> [PROBLEM DESCRIPTION]
The answer must be an exact reproduction of the lines from the start of the records below through the line containing "Having determined the", and nothing more.

> [DATA EXCERPTS]

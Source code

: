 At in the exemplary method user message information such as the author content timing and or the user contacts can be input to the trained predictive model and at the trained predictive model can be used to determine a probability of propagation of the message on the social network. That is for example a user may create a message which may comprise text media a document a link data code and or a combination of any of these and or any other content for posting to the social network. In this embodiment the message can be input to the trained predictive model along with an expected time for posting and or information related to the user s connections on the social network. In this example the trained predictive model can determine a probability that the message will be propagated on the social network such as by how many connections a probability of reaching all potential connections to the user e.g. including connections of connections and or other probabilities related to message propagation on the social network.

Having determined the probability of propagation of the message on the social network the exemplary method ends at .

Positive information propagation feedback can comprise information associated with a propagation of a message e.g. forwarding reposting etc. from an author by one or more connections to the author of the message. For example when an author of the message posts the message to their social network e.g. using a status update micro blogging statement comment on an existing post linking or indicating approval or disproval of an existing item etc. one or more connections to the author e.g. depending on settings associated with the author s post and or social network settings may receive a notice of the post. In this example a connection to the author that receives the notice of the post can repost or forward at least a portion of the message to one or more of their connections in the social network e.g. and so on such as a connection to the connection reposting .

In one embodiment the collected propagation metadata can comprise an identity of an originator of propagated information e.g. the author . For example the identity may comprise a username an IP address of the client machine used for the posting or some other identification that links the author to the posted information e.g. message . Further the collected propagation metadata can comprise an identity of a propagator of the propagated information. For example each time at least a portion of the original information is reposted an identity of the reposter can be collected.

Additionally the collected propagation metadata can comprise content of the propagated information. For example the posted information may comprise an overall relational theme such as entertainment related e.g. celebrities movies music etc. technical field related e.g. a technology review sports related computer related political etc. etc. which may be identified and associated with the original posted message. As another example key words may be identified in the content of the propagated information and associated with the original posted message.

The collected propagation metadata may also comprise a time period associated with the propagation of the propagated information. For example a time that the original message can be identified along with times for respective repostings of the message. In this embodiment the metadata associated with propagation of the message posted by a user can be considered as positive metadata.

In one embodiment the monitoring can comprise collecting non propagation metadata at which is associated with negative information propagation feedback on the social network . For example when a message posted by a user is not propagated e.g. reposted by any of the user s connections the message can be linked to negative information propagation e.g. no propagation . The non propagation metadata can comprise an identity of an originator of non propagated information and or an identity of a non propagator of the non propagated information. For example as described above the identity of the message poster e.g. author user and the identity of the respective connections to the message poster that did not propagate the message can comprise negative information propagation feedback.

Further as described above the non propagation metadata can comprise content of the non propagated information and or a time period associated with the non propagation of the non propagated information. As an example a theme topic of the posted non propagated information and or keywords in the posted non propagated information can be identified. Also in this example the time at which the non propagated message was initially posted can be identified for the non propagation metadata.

> [SOLUTION BELOW]
Source code

: At in the exemplary method user message information such as the author content timing and or the user contacts can be input to the trained predictive model and at the trained predictive model can be used to determine a probability of propagation of the message on the social network. That is for example a user may create a message which may comprise text media a document a link data code and or a combination of any of these and or any other content for posting to the social network. In this embodiment the message can be input to the trained predictive model along with an expected time for posting and or information related to the user s connections on the social network. In this example the trained predictive model can determine a probability that the message will be propagated on the social network such as by how many connections a probability of reaching all potential connections to the user e.g. including connections of connections and or other probabilities related to message propagation on the social network.

Having determined the probability of propagation of the message on the social network the exemplary method ends at .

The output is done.